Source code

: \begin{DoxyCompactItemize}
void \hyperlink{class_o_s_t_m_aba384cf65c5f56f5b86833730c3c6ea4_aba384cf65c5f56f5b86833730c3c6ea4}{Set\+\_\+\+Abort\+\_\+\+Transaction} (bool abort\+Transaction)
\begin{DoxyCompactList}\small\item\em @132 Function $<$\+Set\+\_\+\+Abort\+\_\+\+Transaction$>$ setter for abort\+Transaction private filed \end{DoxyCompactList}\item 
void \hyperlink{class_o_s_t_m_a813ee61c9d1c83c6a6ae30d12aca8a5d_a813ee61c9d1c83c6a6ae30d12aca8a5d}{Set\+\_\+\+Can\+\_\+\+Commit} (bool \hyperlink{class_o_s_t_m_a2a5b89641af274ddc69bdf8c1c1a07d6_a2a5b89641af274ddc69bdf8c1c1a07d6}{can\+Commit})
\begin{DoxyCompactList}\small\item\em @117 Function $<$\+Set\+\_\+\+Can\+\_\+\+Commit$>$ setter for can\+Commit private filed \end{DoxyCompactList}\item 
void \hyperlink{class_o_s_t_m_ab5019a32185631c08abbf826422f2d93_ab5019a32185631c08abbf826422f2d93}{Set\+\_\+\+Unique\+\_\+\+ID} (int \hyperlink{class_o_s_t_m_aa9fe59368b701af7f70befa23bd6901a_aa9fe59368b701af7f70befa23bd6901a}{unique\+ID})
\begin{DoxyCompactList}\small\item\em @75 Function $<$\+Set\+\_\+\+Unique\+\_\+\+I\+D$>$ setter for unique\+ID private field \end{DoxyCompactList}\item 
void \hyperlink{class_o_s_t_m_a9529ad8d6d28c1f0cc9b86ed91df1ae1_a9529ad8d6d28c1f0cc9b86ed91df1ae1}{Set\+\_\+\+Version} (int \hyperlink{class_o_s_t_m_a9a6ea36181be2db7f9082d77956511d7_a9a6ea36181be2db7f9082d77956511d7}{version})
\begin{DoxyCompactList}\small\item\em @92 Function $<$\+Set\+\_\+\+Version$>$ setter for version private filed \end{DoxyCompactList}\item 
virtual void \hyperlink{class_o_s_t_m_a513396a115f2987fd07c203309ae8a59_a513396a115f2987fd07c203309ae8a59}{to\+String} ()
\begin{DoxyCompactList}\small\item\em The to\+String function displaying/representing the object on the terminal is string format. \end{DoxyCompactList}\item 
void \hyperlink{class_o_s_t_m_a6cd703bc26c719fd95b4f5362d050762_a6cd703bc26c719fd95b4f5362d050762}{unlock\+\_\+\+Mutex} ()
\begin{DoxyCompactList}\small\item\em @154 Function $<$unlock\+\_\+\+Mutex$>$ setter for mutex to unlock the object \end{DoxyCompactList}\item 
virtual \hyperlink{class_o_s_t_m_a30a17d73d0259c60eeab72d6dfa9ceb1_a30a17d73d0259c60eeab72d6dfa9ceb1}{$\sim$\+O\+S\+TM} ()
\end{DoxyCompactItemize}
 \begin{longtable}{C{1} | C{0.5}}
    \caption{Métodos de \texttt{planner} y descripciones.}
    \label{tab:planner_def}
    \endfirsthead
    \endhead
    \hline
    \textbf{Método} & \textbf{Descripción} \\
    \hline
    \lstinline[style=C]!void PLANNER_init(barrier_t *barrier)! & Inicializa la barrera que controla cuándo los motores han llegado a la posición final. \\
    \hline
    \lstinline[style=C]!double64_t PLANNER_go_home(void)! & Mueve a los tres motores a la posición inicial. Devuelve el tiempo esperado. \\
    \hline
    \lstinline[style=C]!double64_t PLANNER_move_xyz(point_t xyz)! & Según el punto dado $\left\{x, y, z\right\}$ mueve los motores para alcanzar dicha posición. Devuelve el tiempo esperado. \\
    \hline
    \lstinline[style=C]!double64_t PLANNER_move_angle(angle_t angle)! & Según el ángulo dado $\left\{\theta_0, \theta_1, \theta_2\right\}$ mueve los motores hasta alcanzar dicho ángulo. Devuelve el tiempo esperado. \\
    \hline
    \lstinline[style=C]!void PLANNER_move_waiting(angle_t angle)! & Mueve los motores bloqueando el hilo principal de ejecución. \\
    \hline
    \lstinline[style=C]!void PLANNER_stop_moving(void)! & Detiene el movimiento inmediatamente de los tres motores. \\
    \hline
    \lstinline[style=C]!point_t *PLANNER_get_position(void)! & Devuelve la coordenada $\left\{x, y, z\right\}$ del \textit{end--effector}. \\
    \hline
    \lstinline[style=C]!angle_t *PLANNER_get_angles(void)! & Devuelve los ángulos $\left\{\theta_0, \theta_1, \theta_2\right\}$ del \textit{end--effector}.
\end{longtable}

_WHAT YOU NEED TO DO_
Retype every line of the material exactly.

_RESPONSE TO THE TASK_
Source code

: \begin{DoxyCompactItemize}
void \hyperlink{class_o_s_t_m_aba384cf65c5f56f5b86833730c3c6ea4_aba384cf65c5f56f5b86833730c3c6ea4}{Set\+\_\+\+Abort\+\_\+\+Transaction} (bool abort\+Transaction)
\begin{DoxyCompactList}\small\item\em @132 Function $<$\+Set\+\_\+\+Abort\+\_\+\+Transaction$>$ setter for abort\+Transaction private filed \end{DoxyCompactList}\item 
void \hyperlink{class_o_s_t_m_a813ee61c9d1c83c6a6ae30d12aca8a5d_a813ee61c9d1c83c6a6ae30d12aca8a5d}{Set\+\_\+\+Can\+\_\+\+Commit} (bool \hyperlink{class_o_s_t_m_a2a5b89641af274ddc69bdf8c1c1a07d6_a2a5b89641af274ddc69bdf8c1c1a07d6}{can\+Commit})
\begin{DoxyCompactList}\small\item\em @117 Function $<$\+Set\+\_\+\+Can\+\_\+\+Commit$>$ setter for can\+Commit private filed \end{DoxyCompactList}\item 
void \hyperlink{class_o_s_t_m_ab5019a32185631c08abbf826422f2d93_ab5019a32185631c08abbf826422f2d93}{Set\+\_\+\+Unique\+\_\+\+ID} (int \hyperlink{class_o_s_t_m_aa9fe59368b701af7f70befa23bd6901a_aa9fe59368b701af7f70befa23bd6901a}{unique\+ID})
\begin{DoxyCompactList}\small\item\em @75 Function $<$\+Set\+\_\+\+Unique\+\_\+\+I\+D$>$ setter for unique\+ID private field \end{DoxyCompactList}\item 
void \hyperlink{class_o_s_t_m_a9529ad8d6d28c1f0cc9b86ed91df1ae1_a9529ad8d6d28c1f0cc9b86ed91df1ae1}{Set\+\_\+\+Version} (int \hyperlink{class_o_s_t_m_a9a6ea36181be2db7f9082d77956511d7_a9a6ea36181be2db7f9082d77956511d7}{version})
\begin{DoxyCompactList}\small\item\em @92 Function $<$\+Set\+\_\+\+Version$>$ setter for version private filed \end{DoxyCompactList}\item 
virtual void \hyperlink{class_o_s_t_m_a513396a115f2987fd07c203309ae8a59_a513396a115f2987fd07c203309ae8a59}{to\+String} ()
\begin{DoxyCompactList}\small\item\em The to\+String function displaying/representing the object on the terminal is string format. \end{DoxyCompactList}\item 
void \hyperlink{class_o_s_t_m_a6cd703bc26c719fd95b4f5362d050762_a6cd703bc26c719fd95b4f5362d050762}{unlock\+\_\+\+Mutex} ()
\begin{DoxyCompactList}\small\item\em @154 Function $<$unlock\+\_\+\+Mutex$>$ setter for mutex to unlock the object \end{DoxyCompactList}\item 
virtual \hyperlink{class_o_s_t_m_a30a17d73d0259c60eeab72d6dfa9ceb1_a30a17d73d0259c60eeab72d6dfa9ceb1}{$\sim$\+O\+S\+TM} ()
\end{DoxyCompactItemize}
 \begin{longtable}{C{1} | C{0.5}}
    \caption{Métodos de \texttt{planner} y descripciones.}
    \label{tab:planner_def}
    \endfirsthead
    \endhead
    \hline
    \textbf{Método} & \textbf{Descripción} \\
    \hline
    \lstinline[style=C]!void PLANNER_init(barrier_t *barrier)! & Inicializa la barrera que controla cuándo los motores han llegado a la posición final. \\
    \hline
    \lstinline[style=C]!double64_t PLANNER_go_home(void)! & Mueve a los tres motores a la posición inicial. Devuelve el tiempo esperado. \\
    \hline
    \lstinline[style=C]!double64_t PLANNER_move_xyz(point_t xyz)! & Según el punto dado $\left\{x, y, z\right\}$ mueve los motores para alcanzar dicha posición. Devuelve el tiempo esperado. \\
    \hline
    \lstinline[style=C]!double64_t PLANNER_move_angle(angle_t angle)! & Según el ángulo dado $\left\{\theta_0, \theta_1, \theta_2\right\}$ mueve los motores hasta alcanzar dicho ángulo. Devuelve el tiempo esperado. \\
    \hline
    \lstinline[style=C]!void PLANNER_move_waiting(angle_t angle)! & Mueve los motores bloqueando el hilo principal de ejecución. \\
    \hline
    \lstinline[style=C]!void PLANNER_stop_moving(void)! & Detiene el movimiento inmediatamente de los tres motores. \\
    \hline
    \lstinline[style=C]!point_t *PLANNER_get_position(void)! & Devuelve la coordenada $\left\{x, y, z\right\}$ del \textit{end--effector}. \\
    \hline
    \lstinline[style=C]!angle_t *PLANNER_get_angles(void)! & Devuelve los ángulos $\left\{\theta_0, \theta_1, \theta_2\right\}$ del \textit{end--effector}.
\end{longtable}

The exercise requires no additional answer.